Room of Giovanni dalle Bande Nere
Son of Giovanni di Pierfrancesco of the cadet branch of the Medicis (known as the Popolani) and Caterina Sforza, Ludovico (1498–1526)—known as Giovanni after the death of his father—is remembered as one of the company of mercenaries’ most valiant captains of all time, serving Pope Leo X, and the French and Habsburg Emperors in turn. His nickname is derived from the black bands that adorned his uniform and those of his soldiers as a sign of mourning after the death of Pope Leo X. By marrying Maria Salvati, the granddaughter of Lorenzo the Magnificent, he reunited the two branches of the Medici dynasty. They had a child, the future Duke of Florence, Cosimo I.
Room of Cosimo I
Son of Giovanni dalle Bande Nere and Maria Salvati, granddaughter of Lorenzo the Magnificent, Cosimo (1519–1574) was a descendant of the cadet branch of the Medici family on his father’s side and the main branch on his mother’s side.The room dedicated to him recounts the main stages of his rise to—and consolidation of—power, from his election as Duke of Florence after the death of Alessandro de’ Medici in 1537, to his victory at Montemurlo, and the strengthening and expansion of the borders of his lands with the annexing of the Island of Elba and the conquest of Siena. After a year of marriage to Eleanor of Toledo in 1539, he moved to the Palazzo Vecchio with the court and appointed Battista del Tasso and then Giorgio Vasari to direct its expansion and conversion.

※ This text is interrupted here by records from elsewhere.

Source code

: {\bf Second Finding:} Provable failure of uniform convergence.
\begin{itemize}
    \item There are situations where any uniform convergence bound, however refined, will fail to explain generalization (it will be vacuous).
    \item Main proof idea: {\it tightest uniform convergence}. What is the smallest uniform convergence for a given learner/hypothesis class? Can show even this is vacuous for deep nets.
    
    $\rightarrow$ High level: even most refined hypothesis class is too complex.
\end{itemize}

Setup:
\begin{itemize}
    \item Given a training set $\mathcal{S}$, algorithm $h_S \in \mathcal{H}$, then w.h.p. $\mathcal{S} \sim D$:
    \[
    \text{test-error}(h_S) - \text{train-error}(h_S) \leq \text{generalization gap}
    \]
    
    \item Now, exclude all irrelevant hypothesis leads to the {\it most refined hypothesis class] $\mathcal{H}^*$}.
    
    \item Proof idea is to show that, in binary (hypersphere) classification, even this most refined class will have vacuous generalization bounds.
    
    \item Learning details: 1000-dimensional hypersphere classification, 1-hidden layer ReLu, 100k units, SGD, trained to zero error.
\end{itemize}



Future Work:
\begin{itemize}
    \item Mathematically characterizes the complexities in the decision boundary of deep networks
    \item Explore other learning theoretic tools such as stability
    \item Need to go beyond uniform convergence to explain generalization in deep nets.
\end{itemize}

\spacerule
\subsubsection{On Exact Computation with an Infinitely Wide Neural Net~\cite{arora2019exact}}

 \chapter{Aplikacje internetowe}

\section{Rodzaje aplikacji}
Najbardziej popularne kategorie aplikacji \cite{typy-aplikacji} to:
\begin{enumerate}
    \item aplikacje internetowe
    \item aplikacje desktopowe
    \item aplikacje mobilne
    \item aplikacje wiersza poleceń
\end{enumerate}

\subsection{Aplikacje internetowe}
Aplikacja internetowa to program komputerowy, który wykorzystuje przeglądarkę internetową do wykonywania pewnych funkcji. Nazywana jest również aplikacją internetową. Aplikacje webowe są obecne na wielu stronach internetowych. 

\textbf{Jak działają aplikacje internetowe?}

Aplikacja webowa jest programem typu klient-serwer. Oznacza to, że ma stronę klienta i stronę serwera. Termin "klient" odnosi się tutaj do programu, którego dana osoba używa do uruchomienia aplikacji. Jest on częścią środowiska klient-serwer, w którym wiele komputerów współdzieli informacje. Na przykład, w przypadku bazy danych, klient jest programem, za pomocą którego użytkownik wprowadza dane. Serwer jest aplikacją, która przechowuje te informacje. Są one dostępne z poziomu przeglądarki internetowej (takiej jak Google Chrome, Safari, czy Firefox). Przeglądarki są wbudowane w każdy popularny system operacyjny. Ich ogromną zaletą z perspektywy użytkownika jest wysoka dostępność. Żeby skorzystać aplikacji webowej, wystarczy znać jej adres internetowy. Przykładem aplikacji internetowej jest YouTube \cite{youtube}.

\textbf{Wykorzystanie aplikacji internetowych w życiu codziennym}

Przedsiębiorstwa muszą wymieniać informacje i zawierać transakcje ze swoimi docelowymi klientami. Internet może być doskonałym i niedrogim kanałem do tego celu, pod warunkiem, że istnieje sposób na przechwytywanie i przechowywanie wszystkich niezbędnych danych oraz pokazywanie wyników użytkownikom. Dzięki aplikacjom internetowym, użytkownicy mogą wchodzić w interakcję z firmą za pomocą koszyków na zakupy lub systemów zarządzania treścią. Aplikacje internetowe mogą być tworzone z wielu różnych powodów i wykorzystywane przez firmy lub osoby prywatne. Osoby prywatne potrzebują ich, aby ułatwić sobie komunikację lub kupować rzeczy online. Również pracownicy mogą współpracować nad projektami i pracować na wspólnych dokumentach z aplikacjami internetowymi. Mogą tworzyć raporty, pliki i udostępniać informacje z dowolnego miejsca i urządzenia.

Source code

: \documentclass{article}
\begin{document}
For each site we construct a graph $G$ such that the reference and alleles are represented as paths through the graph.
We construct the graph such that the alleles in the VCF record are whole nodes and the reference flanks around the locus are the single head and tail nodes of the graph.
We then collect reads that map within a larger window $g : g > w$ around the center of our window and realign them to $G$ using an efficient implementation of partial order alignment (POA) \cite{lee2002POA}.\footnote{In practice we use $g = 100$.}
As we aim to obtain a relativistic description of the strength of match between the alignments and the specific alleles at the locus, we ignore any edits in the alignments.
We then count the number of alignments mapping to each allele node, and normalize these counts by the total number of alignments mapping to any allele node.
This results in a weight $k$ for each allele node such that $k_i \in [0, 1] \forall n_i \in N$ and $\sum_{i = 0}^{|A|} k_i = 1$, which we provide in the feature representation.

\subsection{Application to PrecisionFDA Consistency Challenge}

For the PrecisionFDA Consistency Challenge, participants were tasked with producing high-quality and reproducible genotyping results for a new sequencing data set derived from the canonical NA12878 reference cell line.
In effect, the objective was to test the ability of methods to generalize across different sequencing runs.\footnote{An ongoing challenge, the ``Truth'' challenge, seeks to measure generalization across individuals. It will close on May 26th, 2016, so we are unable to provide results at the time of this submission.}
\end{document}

Cosimo I promoted scientific and literary study, commissioned major works, and founded the first Academy of Art and Design (1563), helping to consolidate Florence’s cultural supremacy.

Between the Room of Cosimo I and the Room of Clement VII is a chapel dedicated to the Medici saints, Cosma and Damiano, who were chosen as patron saints by the forefathers of the Medici dynasty, perhaps in reference to their profession. Cosimo the Elder and Cosimo I de’ Medici are depicted wearing the robes of the two saints, Cosma and Damiano, in the side panels of a triptych set into the wall of the altar. In the center of this once stood the original version of the Madonna dell’Impannata by Raphael, today in Palazzo Pitti and replaced in situ by a late 16th century copy.